Chinese government spending jumps over 25 per cent amid efforts to revive slowing economy
China’s fiscal spending jumped 25.9 per cent in August from a year earlier as Beijing tries to re-energise flagging economic growth.
That was biggest rise since April, when spending leapt 33 per cent, data from the Ministry of Finance showed on Tuesday.
For the first eight months of the year, fiscal expenditure is now up 14.8 per cent, over 10 trillion yuan (HK$12.1 trillion) compared with the same period last year.
READ MORE: China's factory output and fixed-asset investment growth in August fail to meet forecasts
With traditional monetary responses such as interest rate cuts having less impact on economic activity than in the past, China is trying to increase fiscal stimulus to both shore up short-term growth and defend against deflationary pressures.
Spending on education rose 15.8 per cent from January to August; healthcare 19.5 per cent; energy conversation and clean technology 22.7 per cent; and social security and employment 21.7 per cent.
However, China’s clunky budget process and at times strained relationships with some local government officials appear to be still complicating the transmission process in terms of turning higher spending into actual activity.

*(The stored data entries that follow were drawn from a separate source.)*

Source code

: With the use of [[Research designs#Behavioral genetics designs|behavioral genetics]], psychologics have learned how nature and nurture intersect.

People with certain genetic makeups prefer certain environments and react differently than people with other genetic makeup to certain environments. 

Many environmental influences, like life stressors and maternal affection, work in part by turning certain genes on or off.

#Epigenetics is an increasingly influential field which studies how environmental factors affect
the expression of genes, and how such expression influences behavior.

Angry Chinese authorities have seized up to 1 trillion yuan from local governments who failed to use their budget allocations, according to sources.

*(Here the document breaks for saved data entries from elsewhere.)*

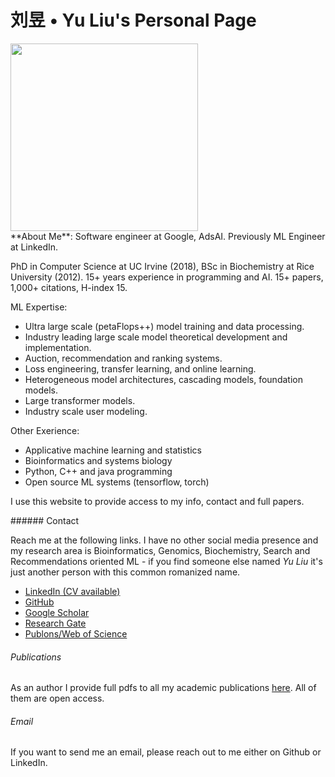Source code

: <h1 class="title"> <b>刘昱 • Yu Liu</b>'s Personal Page</h1>

<div class="grid">
<img src="/img/yuicon.jpg" height=300px width=300px></img>
</div>
<article>**About Me**: Software engineer at Google, AdsAI. Previously ML Engineer at LinkedIn. 

PhD in Computer Science at UC Irvine (2018), BSc in Biochemistry at Rice University (2012). 
15+ years experience in programming and AI. 15+ papers, 1,000+ citations, H-index 15.

ML Expertise:

  * Ultra large scale (petaFlops++) model training and data processing. 
  * Industry leading large scale model theoretical development and implementation.
  * Auction, recommendation and ranking systems.
  * Loss engineering, transfer learning, and online learning.
  * Heterogeneous model architectures, cascading models, foundation models.
  * Large transformer models.
  * Industry scale user modeling.

Other Exerience:

  * Applicative machine learning and statistics
  * Bioinformatics and systems biology
  * Python, C++ and java programming
  * Open source ML systems (tensorflow, torch)

I use this website to provide access to my info, contact and full papers.
</article>

<article>
###### Contact

Reach me at the following links. I have no other social media presence and my research area is Bioinformatics, Genomics, Biochemistry, Search and Recommendations oriented ML - if you find someone else named *Yu Liu* it's just another person with this common romanized name.

* [LinkedIn (CV available)](https://www.linkedin.com/in/yu-liu-extrainfo/)
* [GitHub](https://github.com/darlliu)
* [Google Scholar](https://scholar.google.com/citations?user=4CDnUJEAAAAJ&hl=en)
* [Research Gate](https://www.researchgate.net/profile/Yu-Liu-17)
* [Publons/Web of Science](https://publons.com/researcher/C-3867-2016/)


###### Publications

As an author I provide full pdfs to all my academic publications [here](/papers). All of them are open access.

###### Email

If you want to send me an email, please reach out to me either on Github or LinkedIn.
</article>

The huge underspend, linked to officials’ reluctance to splash out on big-ticket projects while authorities crack down on corruption, supports the argument of some economists that Chinese state investment has grown too slowly this year.

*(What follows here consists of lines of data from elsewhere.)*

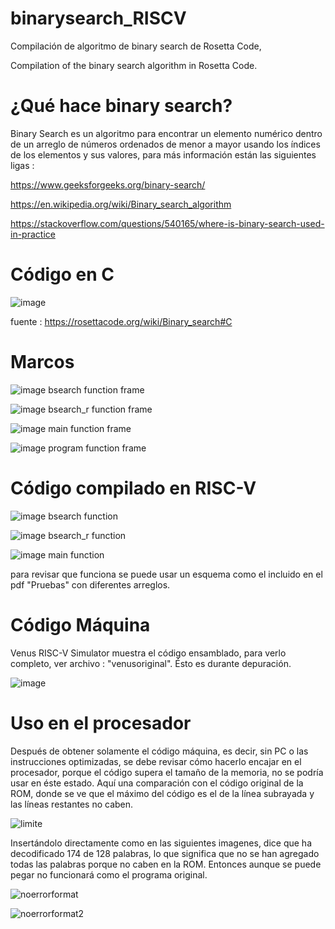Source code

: # binarysearch_RISCV
Compilación de algoritmo de binary search de Rosetta Code,

Compilation of the binary search algorithm in Rosetta Code.

# ¿Qué hace binary search?

Binary Search es un algoritmo para encontrar un elemento numérico dentro de un arreglo de números ordenados de menor a mayor usando los índices de los elementos y sus valores, para más información están las siguientes ligas : 

https://www.geeksforgeeks.org/binary-search/

https://en.wikipedia.org/wiki/Binary_search_algorithm

https://stackoverflow.com/questions/540165/where-is-binary-search-used-in-practice


# Código en C

![image](https://user-images.githubusercontent.com/66481799/208310374-6b353892-36d2-47f9-b74a-35aa54f2c34c.png)

fuente : https://rosettacode.org/wiki/Binary_search#C

# Marcos 

![image](https://user-images.githubusercontent.com/66481799/209091236-0f582959-9190-42dd-a849-fca2a2247a7c.png)
bsearch function frame

![image](https://user-images.githubusercontent.com/66481799/209091373-e8fbdd50-6999-431f-aa70-ddeb041c3a59.png)
bsearch_r function frame

![image](https://user-images.githubusercontent.com/66481799/209091517-2ea8b802-f527-4af7-af16-688865cc8c29.png)
main function frame

![image](https://user-images.githubusercontent.com/66481799/209091938-d74e1412-8939-4c82-88a5-fc6edcffb616.png)
program function frame

# Código compilado en RISC-V 

![image](https://user-images.githubusercontent.com/66481799/209093307-d91e87c7-2de9-42b2-98de-87be9725cc0e.png)
bsearch function

![image](https://user-images.githubusercontent.com/66481799/209093552-c1058f22-4ce7-42f3-803a-33283b955678.png)
bsearch_r function 

![image](https://user-images.githubusercontent.com/66481799/209093823-a877394d-e58c-42f2-acdb-9a7445b85b95.png)
main function

para revisar que funciona se puede usar un esquema como el incluido en el pdf "Pruebas" con diferentes arreglos.

# Código Máquina 

Venus RISC-V Simulator muestra el código ensamblado, para verlo completo, ver archivo : "venusoriginal".
Ésto es durante depuración.

![image](https://user-images.githubusercontent.com/66481799/209114434-431b25e3-bd94-46db-9329-feb3779fd604.png)

# Uso en el procesador

Después de obtener solamente el código máquina, es decir, sin PC o las instrucciones optimizadas, se debe revisar cómo hacerlo encajar en el procesador, porque el código supera el tamaño de la memoria, no se podría usar en éste estado. Aquí una comparación con el código original de la ROM, donde se ve que el máximo del código es el de la línea subrayada y las líneas restantes no caben.  

![limite](https://user-images.githubusercontent.com/66481799/209178742-c93ff430-4bb0-47f4-992b-bdaebc57d3bb.png)

Insertándolo directamente como en las siguientes imagenes, dice que ha decodificado 174 de 128 palabras, lo que significa que no se han agregado todas las palabras porque no caben en la ROM. Entonces aunque se puede pegar no funcionará como el programa original.

![noerrorformat](https://user-images.githubusercontent.com/66481799/209178401-05136f7b-0ce2-43e3-bc93-ccd4beeff0c1.png)

![noerrorformat2](https://user-images.githubusercontent.com/66481799/209178425-fafe5cfd-d5bf-4ba6-ba3c-2ae7b7199c53.png)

Fiscal revenues rose 6.2 per cent in August from a year earlier and are now up 7.4 per cent for the first eight months from a year earlier, according to the data.
Unsteady domestic and global demand, a wobbly housing market and cooling investment are expected to drag China’s official full-year growth to 7 per cent in 2015, the lowest in a quarter of a century, although some analysts suspect real growth levels are already much lower.
A near 40 per cent drop in China’s stock market in the summer and a shock near-2 per cent devaluation in the yuan in mid-August have added to concerns about the health of the economy, roiling global financial markets.
READ MORE: Chinese Premier Li Keqiang rejects economic quick fix in favour of reform
In another sign China is prepared to crank up fiscal stimulus, the powerful economic planner, the National Development and Reform Commission, held an internal teleconference on Monday to discuss the ways to stabilise investment growth.
Measures to be taken include dispensing a second round of financing for construction projects by September and ensuring that funding for projects paid for by the central government will be ready in the next two weeks.